INFORMATION PROVIDED below:

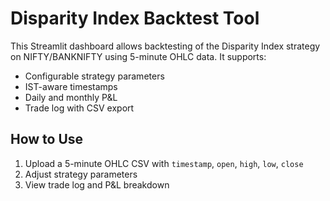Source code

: # Disparity Index Backtest Tool

This Streamlit dashboard allows backtesting of the Disparity Index strategy on NIFTY/BANKNIFTY using 5-minute OHLC data. It supports:

- Configurable strategy parameters
- IST-aware timestamps
- Daily and monthly P&L
- Trade log with CSV export

## How to Use

1. Upload a 5-minute OHLC CSV with `timestamp`, `open`, `high`, `low`, `close`
2. Adjust strategy parameters
3. View trade log and P&L breakdown

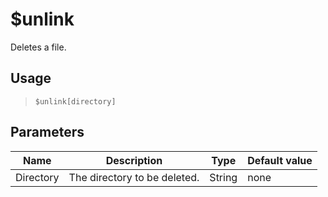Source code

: # $unlink
Deletes a file.
## Usage
> `$unlink[directory]`
## Parameters
|   Name    |         Description          |  Type  | Default value |
|-----------|------------------------------|--------|---------------|
| Directory | The directory to be deleted. | String | none          |
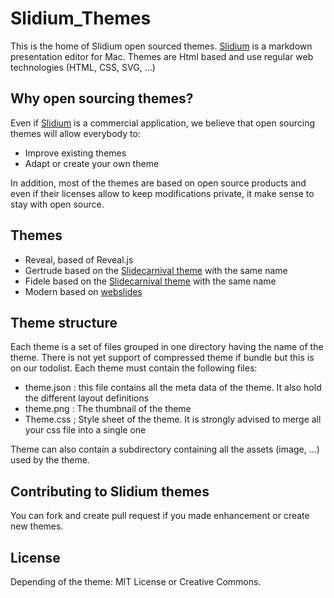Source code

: # Slidium_Themes


This is the home of Slidium open sourced themes.
[Slidium](http://www.neomobili.com/products/slidium-markdown-presentation/) is a markdown presentation editor for Mac.
Themes are Html based and use regular web technologies (HTML, CSS, SVG, ...)

## Why open sourcing themes?

Even if [Slidium](http://www.neomobili.com/products/slidium-markdown-presentation/) is a commercial application, we believe that open sourcing themes will allow everybody to:
- Improve existing themes
- Adapt or create your own theme

In addition, most of the themes are based on open source products and even if their licenses allow to keep modifications private, it make sense to stay with open source.

## Themes
- Reveal, based of Reveal.js
- Gertrude based on the [Slidecarnival theme](http://www.slidescarnival.com/gertrude-free-presentation-template/1763) with the same name
- Fidele based on the [Slidecarnival theme](http://www.slidescarnival.com/fidele-free-presentation-template/971) with the same name
- Modern based on [webslides](https://webslides.tv/)

## Theme structure

Each theme is a set of files grouped in one directory having the name of the theme. There is not yet support of compressed theme if bundle but this is on our todolist.
Each theme must contain the following files:
- theme.json : this file contains all the meta data of the theme. It also hold the different layout definitions
- theme.png : The thumbnail of the theme 
- Theme.css ; Style sheet of the theme. It is strongly advised  to merge all your css file into a single one

Theme can also contain a subdirectory containing all the assets (image, ...) used by the theme.

## Contributing to Slidium themes
You can fork and create pull request if you made enhancement or create new themes.

## License
Depending of the theme: MIT License or Creative Commons.





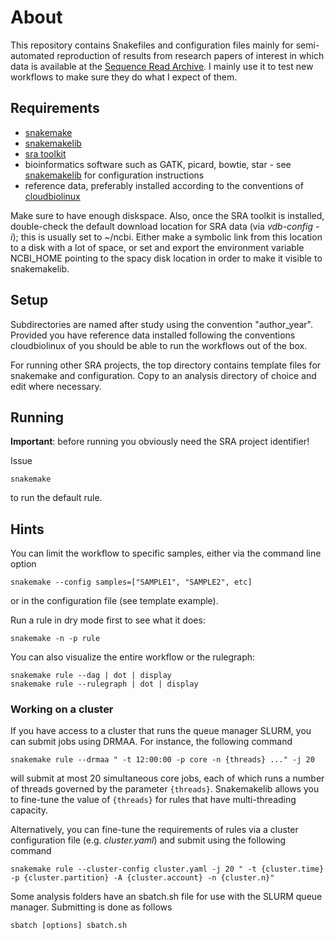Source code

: # About #

This repository contains Snakefiles and configuration files mainly for
semi-automated reproduction of results from research papers of
interest in which data is available at the [Sequence Read Archive](http://www.ncbi.nlm.nih.gov/sra). I mainly use it to test new workflows to make sure they do what I expect of them.

## Requirements ##

- [snakemake](https://bitbucket.org/johanneskoester/snakemake/wiki/Home)
- [snakemakelib](https://github.com/percyfal/snakemakelib)
- [sra toolkit](http://www.ncbi.nlm.nih.gov/Traces/sra/?view=software)
- bioinformatics software such as GATK, picard, bowtie, star - see [snakemakelib](http://snakemakelib.readthedocs.org) for configuration instructions
- reference data, preferably installed according to the conventions of [cloudbiolinux](http://cloudbiolinux.org)

Make sure to have enough diskspace. Also, once the SRA toolkit is
installed, double-check the default download location for SRA data
(via *vdb-config -i*); this is usually set to ~/ncbi. Either make a
symbolic link from this location to a disk with a lot of space, or set
and export the environment variable NCBI_HOME pointing to the spacy
disk location in order to make it visible to snakemakelib.

## Setup ##

Subdirectories are named after study using the convention
"author_year". Provided you have reference data installed following
the conventions cloudbiolinux of you should be able to run the
workflows out of the box.

For running other SRA projects, the top directory contains template
files for snakemake and configuration. Copy to an analysis directory
of choice and edit where necessary.

## Running ##

**Important**: before running you obviously need the SRA project
identifier!

Issue

	snakemake

to run the default rule.

## Hints ##

You can limit the workflow to specific samples, either via the command line option

	snakemake --config samples=["SAMPLE1", "SAMPLE2", etc]

or in the configuration file (see template example).

Run a rule in dry mode first to see what it does:

	snakemake -n -p rule

You can also visualize the entire workflow or the rulegraph:

	snakemake rule --dag | dot | display
	snakemake rule --rulegraph | dot | display

### Working on a cluster ###

If you have access to a cluster that runs the queue manager SLURM, you
can submit jobs using DRMAA. For instance, the following command

	snakemake rule --drmaa " -t 12:00:00 -p core -n {threads} ..." -j 20

will submit at most 20 simultaneous core jobs, each of which runs a
number of threads governed by the parameter `{threads}`. Snakemakelib
allows you to fine-tune the value of `{threads}` for rules that have
multi-threading capacity.

Alternatively, you can fine-tune the requirements of rules via a cluster configuration file (e.g. *cluster.yaml*) and submit using the following command

	snakemake rule --cluster-config cluster.yaml -j 20 " -t {cluster.time} -p {cluster.partition} -A {cluster.account} -n {cluster.n}"

Some analysis folders have an sbatch.sh file for use with the SLURM
queue manager. Submitting is done as follows

	sbatch [options] sbatch.sh

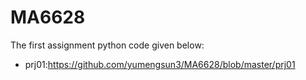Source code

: # MA6628
The first assignment python code given below:
* prj01:https://github.com/yumengsun3/MA6628/blob/master/prj01
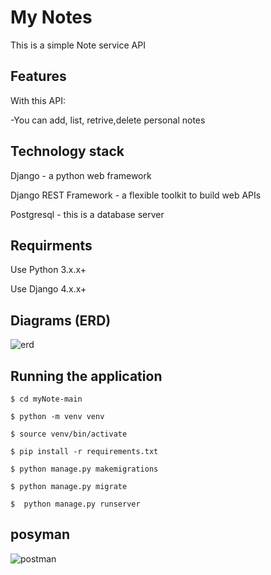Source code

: 
# My Notes

This is a simple Note service API


## Features

With this API:

-You can add, list, retrive,delete personal notes


## Technology stack
Django - a python web framework

Django REST Framework - a flexible toolkit to build web APIs

Postgresql - this is a database server

## Requirments

Use Python 3.x.x+

Use Django 4.x.x+

## Diagrams (ERD)

![erd](https://github.com/areejoo/myNote/assets/46300010/df8348ee-e95f-4562-b8f0-91f08eda23c2)

## Running the application

    $ cd myNote-main
    
    $ python -m venv venv

    $ source venv/bin/activate

    $ pip install -r requirements.txt

    $ python manage.py makemigrations

    $ python manage.py migrate

    $  python manage.py runserver 



## posyman

![postman](https://github.com/areejoo/myNote/assets/46300010/ad9af900-c0f3-47b8-9fe0-e5bcdd003eb0)


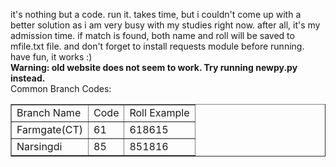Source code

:it's nothing but a code. run it. takes time, but i couldn't come up with a better solution as i am very busy with my studies right now. after all, it's my admission time. if match is found, both name and roll will be saved to mfile.txt file. and don't forget to install requests module before running. have fun, it works :)
<br>
**Warning: old website does not seem to work. Try running newpy.py instead.**
<br>
Common Branch Codes:
<table border="1">
  <tr>
    <td>Branch Name</td>
    <td>Code</td>
    <td>Roll Example</td>
</tr>
  <tr>
    <td>Farmgate(CT)</td>
    <td>61</td>
    <td>618615</td>
  </tr>
  <tr>
    <td>Narsingdi</td>
<td>85</td>
<td>851816</td>

 
  </tr>
  </table>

End of INFORMATION PROVIDED.

### EXERCISE DESCRIPTION:
Your answer should hold the line with "it works :)" and each line after it to the end of the data, retyped exactly. Include no other lines.

### SOLUTION:
:it's nothing but a code. run it. takes time, but i couldn't come up with a better solution as i am very busy with my studies right now. after all, it's my admission time. if match is found, both name and roll will be saved to mfile.txt file. and don't forget to install requests module before running. have fun, it works :)
<br>
**Warning: old website does not seem to work. Try running newpy.py instead.**
<br>
Common Branch Codes:
<table border="1">
  <tr>
    <td>Branch Name</td>
    <td>Code</td>
    <td>Roll Example</td>
</tr>
  <tr>
    <td>Farmgate(CT)</td>
    <td>61</td>
    <td>618615</td>
  </tr>
  <tr>
    <td>Narsingdi</td>
<td>85</td>
<td>851816</td>

 
  </tr>
  </table>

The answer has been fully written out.